DR. R. M. SHAW, a physician and surgeon practicing at McComb, is one of the well-known members of the medical profession of Pottawatomie county and is also the proprietor of the Pioneer Drug Store of McComb. He is a native son of Arkansas, born near Searcy, in White county, in 1874, and is also the son of a physician who died eleven years ago at the age of sixty-six years. He was born in Ohio and had a gallant record as a Union soldier in an Ohio regiment during the Civil war. The mother, Mahala (Mann) Shaw, born in Kentucky, is yet living and is now seventy-three years of age. They had nine children, three sons and six daughters.

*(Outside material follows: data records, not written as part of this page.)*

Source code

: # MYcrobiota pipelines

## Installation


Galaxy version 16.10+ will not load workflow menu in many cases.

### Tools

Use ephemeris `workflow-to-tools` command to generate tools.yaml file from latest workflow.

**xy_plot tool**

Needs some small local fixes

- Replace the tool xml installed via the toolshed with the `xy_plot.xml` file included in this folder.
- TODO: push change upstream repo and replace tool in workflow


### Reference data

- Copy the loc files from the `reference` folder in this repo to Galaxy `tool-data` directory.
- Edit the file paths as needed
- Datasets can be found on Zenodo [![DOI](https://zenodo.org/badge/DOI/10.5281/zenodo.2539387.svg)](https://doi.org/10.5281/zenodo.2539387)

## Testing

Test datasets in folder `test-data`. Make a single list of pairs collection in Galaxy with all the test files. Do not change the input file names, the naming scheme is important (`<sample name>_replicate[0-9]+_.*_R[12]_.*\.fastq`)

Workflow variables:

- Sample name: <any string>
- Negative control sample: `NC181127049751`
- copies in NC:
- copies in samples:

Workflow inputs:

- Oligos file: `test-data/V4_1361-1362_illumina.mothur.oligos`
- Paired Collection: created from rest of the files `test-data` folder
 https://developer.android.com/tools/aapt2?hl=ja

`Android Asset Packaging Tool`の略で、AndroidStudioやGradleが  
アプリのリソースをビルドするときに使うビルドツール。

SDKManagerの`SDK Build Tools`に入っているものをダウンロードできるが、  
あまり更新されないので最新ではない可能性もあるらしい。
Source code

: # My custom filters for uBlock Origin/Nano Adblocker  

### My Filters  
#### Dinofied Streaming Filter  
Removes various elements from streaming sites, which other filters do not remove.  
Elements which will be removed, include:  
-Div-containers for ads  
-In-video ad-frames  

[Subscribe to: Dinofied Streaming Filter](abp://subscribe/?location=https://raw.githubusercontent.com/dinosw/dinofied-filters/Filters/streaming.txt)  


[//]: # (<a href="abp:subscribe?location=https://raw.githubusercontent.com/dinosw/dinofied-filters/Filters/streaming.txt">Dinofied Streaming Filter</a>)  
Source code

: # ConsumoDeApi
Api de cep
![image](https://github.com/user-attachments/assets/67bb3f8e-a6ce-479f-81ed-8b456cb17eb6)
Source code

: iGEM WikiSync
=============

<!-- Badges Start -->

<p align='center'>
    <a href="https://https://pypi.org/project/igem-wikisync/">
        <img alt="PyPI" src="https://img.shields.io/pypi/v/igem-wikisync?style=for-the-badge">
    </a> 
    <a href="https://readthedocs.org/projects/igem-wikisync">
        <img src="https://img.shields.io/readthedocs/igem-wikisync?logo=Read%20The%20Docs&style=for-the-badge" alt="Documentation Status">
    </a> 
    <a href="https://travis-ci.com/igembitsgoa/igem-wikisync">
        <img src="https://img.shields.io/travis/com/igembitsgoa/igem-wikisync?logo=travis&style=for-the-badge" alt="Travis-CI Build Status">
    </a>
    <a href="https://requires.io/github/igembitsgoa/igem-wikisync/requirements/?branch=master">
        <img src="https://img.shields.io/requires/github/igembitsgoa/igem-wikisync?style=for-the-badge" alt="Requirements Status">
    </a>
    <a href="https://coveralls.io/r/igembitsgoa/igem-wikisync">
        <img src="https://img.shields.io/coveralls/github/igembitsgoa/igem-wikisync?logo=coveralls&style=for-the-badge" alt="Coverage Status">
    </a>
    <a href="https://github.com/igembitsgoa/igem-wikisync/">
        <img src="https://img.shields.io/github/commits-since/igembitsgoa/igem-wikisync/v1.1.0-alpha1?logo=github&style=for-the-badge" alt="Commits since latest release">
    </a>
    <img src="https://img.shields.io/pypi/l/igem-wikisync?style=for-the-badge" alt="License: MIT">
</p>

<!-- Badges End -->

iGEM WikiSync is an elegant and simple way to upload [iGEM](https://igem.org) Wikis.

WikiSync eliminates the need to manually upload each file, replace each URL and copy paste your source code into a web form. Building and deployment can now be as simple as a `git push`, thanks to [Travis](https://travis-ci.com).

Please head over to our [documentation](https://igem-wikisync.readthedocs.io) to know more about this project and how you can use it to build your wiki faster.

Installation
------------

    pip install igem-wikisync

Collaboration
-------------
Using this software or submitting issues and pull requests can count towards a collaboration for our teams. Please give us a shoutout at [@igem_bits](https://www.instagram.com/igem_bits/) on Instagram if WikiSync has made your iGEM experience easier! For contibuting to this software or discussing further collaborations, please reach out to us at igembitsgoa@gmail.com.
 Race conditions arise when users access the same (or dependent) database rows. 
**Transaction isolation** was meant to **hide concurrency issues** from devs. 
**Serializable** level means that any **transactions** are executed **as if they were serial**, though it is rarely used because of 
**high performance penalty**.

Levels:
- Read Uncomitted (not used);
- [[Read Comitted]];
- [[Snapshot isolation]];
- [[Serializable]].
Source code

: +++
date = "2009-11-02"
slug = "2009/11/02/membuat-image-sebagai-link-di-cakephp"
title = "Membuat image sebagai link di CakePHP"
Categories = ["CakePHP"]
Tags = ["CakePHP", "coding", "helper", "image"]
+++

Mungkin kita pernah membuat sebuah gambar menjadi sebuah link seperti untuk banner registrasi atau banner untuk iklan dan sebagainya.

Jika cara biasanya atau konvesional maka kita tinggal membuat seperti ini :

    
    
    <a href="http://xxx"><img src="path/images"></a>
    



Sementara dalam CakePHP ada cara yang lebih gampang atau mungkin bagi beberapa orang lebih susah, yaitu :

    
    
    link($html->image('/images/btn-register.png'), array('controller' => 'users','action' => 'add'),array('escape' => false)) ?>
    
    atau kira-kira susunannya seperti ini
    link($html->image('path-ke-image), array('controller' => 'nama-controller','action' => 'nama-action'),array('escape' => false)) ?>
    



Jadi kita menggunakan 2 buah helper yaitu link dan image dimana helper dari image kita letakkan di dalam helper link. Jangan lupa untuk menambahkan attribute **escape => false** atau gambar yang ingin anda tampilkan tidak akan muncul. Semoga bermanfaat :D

    Dr. Shaw received a good educational training in the high school of Sugar Loaf Springs, Arkansas, and while yet a boy in his teens he began the study of medicine under the able instructions of his father. Later he entered as a student in the A. I. Uni College of Little Rock and graduated with its class of 1899, and since then he has been engaged in the active practice of the profession, and since 1902 has been one of the leading physicians and surgeons of McComb and the proprietor of its Pioneer Drug Store, in which he carries a large line of drugs, medicines, toilet articles and everything to be found in a first-class drug store.
    Dr. Shaw was married at Beebe, Arkansas, in 1897 to Ella Keel, who was born and reared in that state. Her father died many years ago, and her mother is Mrs. R. C.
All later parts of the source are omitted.